• **Plain-text document sources**
====================

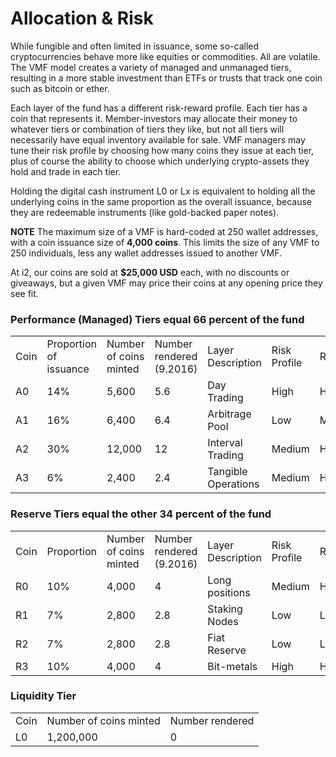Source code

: # Allocation & Risk

While fungible and often limited in issuance, some so-called cryptocurrencies behave more like equities or commodities. All are volatile. The VMF model creates a variety of managed and unmanaged tiers, resulting in a more stable investment than ETFs or trusts that track one coin such as bitcoin or ether. 

Each layer of the fund has a different risk-reward profile. Each tier has a coin that represents it. Member-investors may allocate their money to whatever tiers or combination of tiers they like, but not all tiers will necessarily have equal inventory available for sale. VMF managers may tune their risk profile by choosing how many coins they issue at each tier, plus of course the ability to choose which underlying crypto-assets they hold and trade in each tier. 

Holding the digital cash instrument L0 or Lx is equivalent to holding all the underlying coins in the same proportion as the overall issuance, because they are redeemable instruments (like gold-backed paper notes). 

**NOTE** The maximum size of a VMF is hard-coded at 250 wallet addresses, with a coin issuance size of **4,000 coins**. This limits the size of any VMF to 250 individuals, less any wallet addresses issued to another VMF. 

At i2, our coins are sold at **$25,000 USD** each, with no discounts or giveaways, but a given VMF may price their coins at any opening price they see fit. 

### Performance (Managed) Tiers equal 66 percent of the fund

<table>
  <tr>
    <td>Coin</td>
    <td>Proportion of issuance</td>
    <td>Number of coins minted</td>
    <td>Number rendered (9.2016)</td>
    <td>Layer Description</td>
    <td>Risk Profile</td>
    <td>Returns</td>
  </tr>
  <tr>
    <td>A0</td>
    <td>14%</td>
    <td>5,600</td>
    <td>5.6</td>
    <td>Day Trading</td>
    <td>High</td>
    <td>High</td>
  </tr>
  <tr>
    <td>A1</td>
    <td>16%</td>
    <td>6,400</td>
    <td>6.4</td>
    <td>Arbitrage Pool</td>
    <td>Low</td>
    <td>Medium</td>
  </tr>
  <tr>
    <td>A2</td>
    <td>30%</td>
    <td>12,000</td>
    <td>12</td>
    <td>Interval Trading</td>
    <td>Medium</td>
    <td>High</td>
  </tr>
  <tr>
    <td>A3</td>
    <td>6%</td>
    <td>2,400</td>
    <td>2.4</td>
    <td>Tangible Operations</td>
    <td>Medium</td>
    <td>High</td>
  </tr>
</table>


### Reserve Tiers equal the other 34 percent of the fund

<table>
  <tr>
    <td>Coin</td>
    <td>Proportion</td>
    <td>Number of coins minted</td>
    <td>Number rendered (9.2016)</td>
    <td>Layer Description</td>
    <td>Risk Profile</td>
    <td>Returns</td>
  </tr>
  <tr>
    <td>R0</td>
    <td>10%</td>
    <td>4,000</td>
    <td>4</td>
    <td>Long positions</td>
    <td>Medium</td>
    <td>High</td>
  </tr>
  <tr>
    <td>R1</td>
    <td>7%</td>
    <td>2,800</td>
    <td>2.8</td>
    <td>Staking Nodes</td>
    <td>Low</td>
    <td>Low</td>
  </tr>
  <tr>
    <td>R2</td>
    <td>7%</td>
    <td>2,800</td>
    <td>2.8</td>
    <td>Fiat Reserve</td>
    <td>Low</td>
    <td>Low</td>
  </tr>
  <tr>
    <td>R3</td>
    <td>10%</td>
    <td>4,000</td>
    <td>4</td>
    <td>Bit-metals</td>
    <td>High</td>
    <td>High</td>
  </tr>
</table>


### Liquidity Tier 

<table>
  <tr>
    <td>Coin</td>
    <td>Number of coins minted</td>
    <td>Number rendered</td>
  </tr>
  <tr>
    <td>L0</td>
    <td>1,200,000</td>
    <td>0</td>
  </tr>
</table>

====================

• **GOAL OF THE EXERCISE**
What is needed here is one number: how many lines of the entries hold the string "they".

• **RESULT FOR THIS EXERCISE**
3